The upper half-plane $\mathcal H$ sits in the extended upper half-plane $\overline{\mathcal H},$ which is the closure of $\mathcal H$ in the Riemann sphere. So $\mathcal H$ is an open disk in the Riemann sphere (the open upper hemisphere, if you like), while $\overline{\mathcal H}$ is a closed disk (the closed upper hemisphere); it is the union of $\mathcal H$, the real line $\mathbb R$, and the point at infinty.

Let $x_n$ be a Cauchy sequence in the upper half-plane. We want to show that it has a limit $x$. By general metric space arguments, it is enough to show that some subsequence of $x_n$ has a limit.
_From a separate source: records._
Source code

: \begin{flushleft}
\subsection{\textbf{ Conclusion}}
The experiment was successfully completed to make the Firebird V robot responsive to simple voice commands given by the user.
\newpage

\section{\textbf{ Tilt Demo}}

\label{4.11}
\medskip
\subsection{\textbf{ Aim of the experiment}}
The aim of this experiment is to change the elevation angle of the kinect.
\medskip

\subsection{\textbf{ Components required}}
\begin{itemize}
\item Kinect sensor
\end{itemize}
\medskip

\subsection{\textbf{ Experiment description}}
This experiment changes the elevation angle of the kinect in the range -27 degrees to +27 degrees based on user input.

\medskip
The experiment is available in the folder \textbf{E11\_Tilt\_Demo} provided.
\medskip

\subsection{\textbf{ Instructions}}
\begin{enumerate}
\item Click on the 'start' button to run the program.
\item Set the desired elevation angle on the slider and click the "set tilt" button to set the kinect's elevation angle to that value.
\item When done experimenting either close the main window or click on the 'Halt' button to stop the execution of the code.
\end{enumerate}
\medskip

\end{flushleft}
Now $\overline{\mathcal H}$ is compact (i.e. closed and bounded in the Riemann sphere, if you like), and so any sequence in $\mathcal H$ has a subsequence which converges in $\overline{\mathcal H}$. By the remark of the preceding paragraph, it is suffices to show that this subsequence actually converges to a point of $\mathcal H$.

So, we have reduced to the following situation: If $x_n$ is a Cauchy sequence in $\mathcal H$ converging to a point $x \in \overline{\mathcal H}$, then $x$ in fact lies in $\mathcal H$.

Suppose (with the goal of getting a contradiction) that $x \not\in \mathcal H$. By applying an isometry (i.e. a point of $SL_2(\mathbb R)$) to the whole set-up, we may assume that $x$ is the point at infinity. (This is not necessary, but simplifies the computation that follows.)

So now we have a $x_n$ in $\mathcal H$ converging to the point at infinity, i.e. $x_n = a_n + b_n i$ with $b_n \to \infty$.

To get the desired contradiction, it suffices to show that this sequence is not Cauchy. This is an elementary computation using the definition of the hyperbolic metric.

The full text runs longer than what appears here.